Task objective: Copy out exactly the lines below that run from the one holding "### Discussion" to the one holding "probably leads to wrong activation.", keeping both of those lines and no others.

Recorded information:
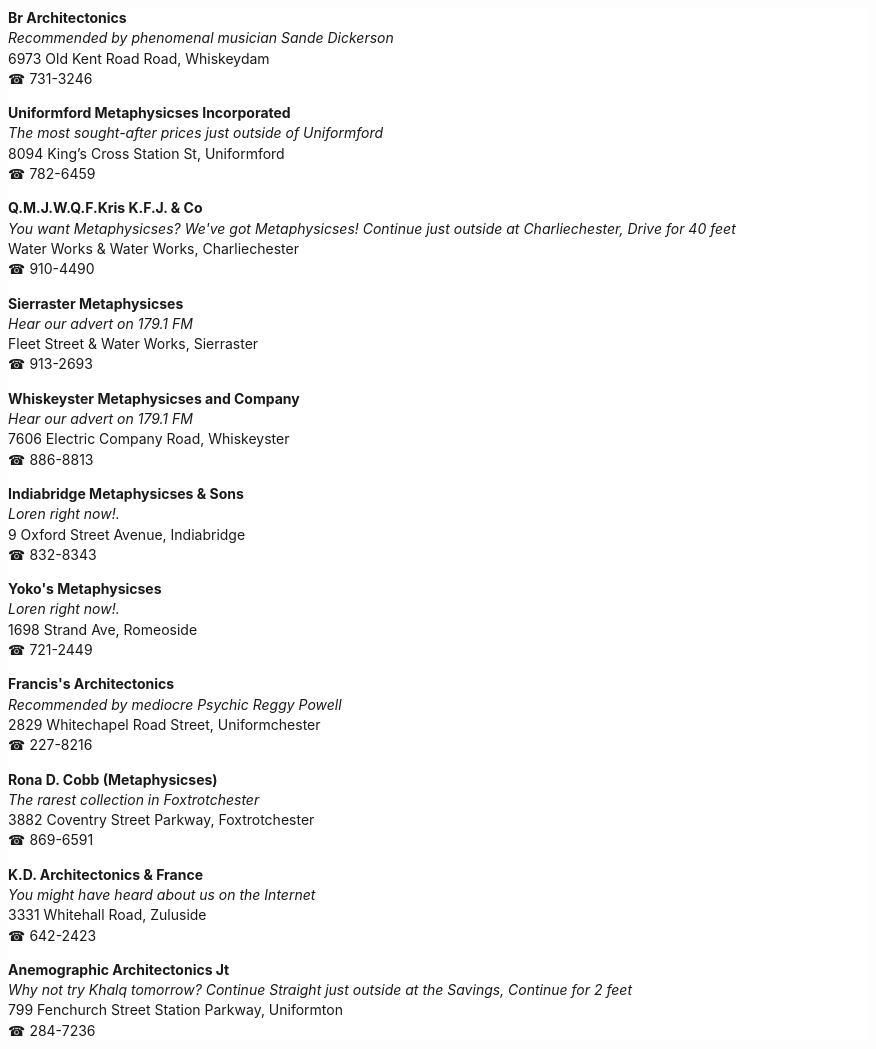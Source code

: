 **Br Architectonics**  
_Recommended by phenomenal musician Sande Dickerson_  
6973 Old Kent Road Road, Whiskeydam  
☎ 731-3246

**Uniformford Metaphysicses Incorporated**  
_The most sought-after prices just outside of Uniformford_  
8094 King’s Cross Station St, Uniformford  
☎ 782-6459

**Q.M.J.W.Q.F.Kris K.F.J. & Co**  
_You want Metaphysicses? We've got Metaphysicses! 
Continue just outside at Charliechester, Drive for 40 feet_  
Water Works & Water Works, Charliechester  
☎ 910-4490

**Sierraster Metaphysicses**  
_Hear our advert on 179.1 FM_  
Fleet Street & Water Works, Sierraster  
☎ 913-2693

**Whiskeyster Metaphysicses and Company**  
_Hear our advert on 179.1 FM_  
7606 Electric Company Road, Whiskeyster  
☎ 886-8813

**Indiabridge Metaphysicses & Sons**  
_Loren right now!._  
9 Oxford Street Avenue, Indiabridge  
☎ 832-8343

**Yoko's Metaphysicses**  
_Loren right now!._  
1698 Strand Ave, Romeoside  
☎ 721-2449

**Francis's Architectonics**  
_Recommended by mediocre Psychic Reggy Powell_  
2829 Whitechapel Road Street, Uniformchester  
☎ 227-8216

**Rona D. Cobb (Metaphysicses)**  
_The rarest collection in Foxtrotchester_  
3882 Coventry Street Parkway, Foxtrotchester  
☎ 869-6591

**K.D. Architectonics & France**  
_You might have heard about us on the Internet_  
3331 Whitehall Road, Zuluside  
☎ 642-2423

**Anemographic Architectonics Jt**  
_Why not try Khalq tomorrow? 
Continue Straight just outside at the Savings, Continue for 2 feet_  
799 Fenchurch Street Station Parkway, Uniformton  
☎ 284-7236

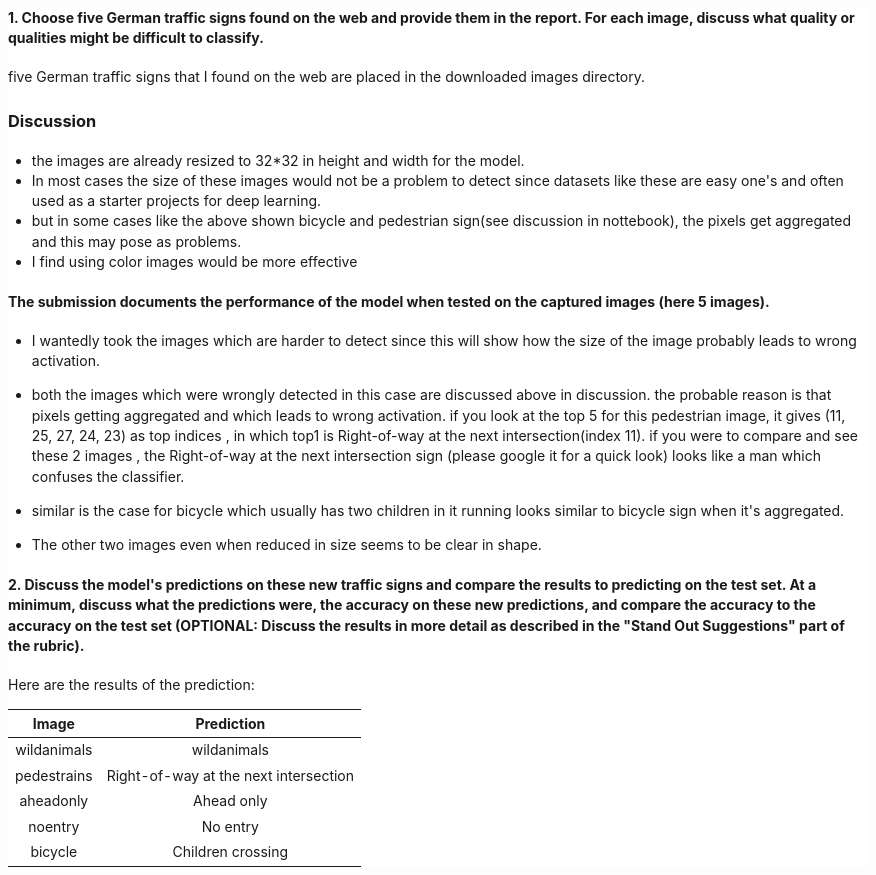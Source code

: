 #### 1. Choose five German traffic signs found on the web and provide them in the report. For each image, discuss what quality or qualities might be difficult to classify.

five German traffic signs that I found on the web are placed in the downloaded images directory.

### Discussion
* the images are already resized to 32*32 in height and width for the model.
* In most cases the size of these images would not be a problem to detect since datasets like these are easy one's and often used as a starter projects for deep learning.
* but in some cases like the above shown bicycle and pedestrian sign(see discussion in nottebook), the pixels get aggregated and this may pose as problems.
* I find using color images would be more effective

#### The submission documents the performance of the model when tested on the captured images (here 5 images).

* I wantedly took the images which are harder to detect since this will show how the size of the image probably leads to wrong activation.

* both the images which were wrongly detected in this case are discussed above in discussion. the probable reason is that pixels getting aggregated and which leads to wrong activation. if you look at the top 5 for this pedestrian image, it gives (11, 25, 27, 24, 23) as top indices , in which top1 is Right-of-way at the next intersection(index 11). if you were to compare and see these 2 images , the  Right-of-way at the next intersection sign (please google it for a quick look) looks like a man which confuses the classifier.

* similar is the case for bicycle which usually has two children in it running looks similar to bicycle sign when it's aggregated.

* The other two images even when reduced in size seems to be clear in shape.


#### 2. Discuss the model's predictions on these new traffic signs and compare the results to predicting on the test set. At a minimum, discuss what the predictions were, the accuracy on these new predictions, and compare the accuracy to the accuracy on the test set (OPTIONAL: Discuss the results in more detail as described in the "Stand Out Suggestions" part of the rubric).

Here are the results of the prediction:

| Image			        |     Prediction	        					| 
|:---------------------:|:---------------------------------------------:| 
| wildanimals      		| wildanimals  									| 
| pedestrains  			| Right-of-way at the next intersection			|
| aheadonly				| Ahead only									|
| noentry       		| No entry          			 				|
| bicycle		 	    | Children crossing     						|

Solution for this problem:
### Discussion
* the images are already resized to 32*32 in height and width for the model.
* In most cases the size of these images would not be a problem to detect since datasets like these are easy one's and often used as a starter projects for deep learning.
* but in some cases like the above shown bicycle and pedestrian sign(see discussion in nottebook), the pixels get aggregated and this may pose as problems.
* I find using color images would be more effective

#### The submission documents the performance of the model when tested on the captured images (here 5 images).

* I wantedly took the images which are harder to detect since this will show how the size of the image probably leads to wrong activation.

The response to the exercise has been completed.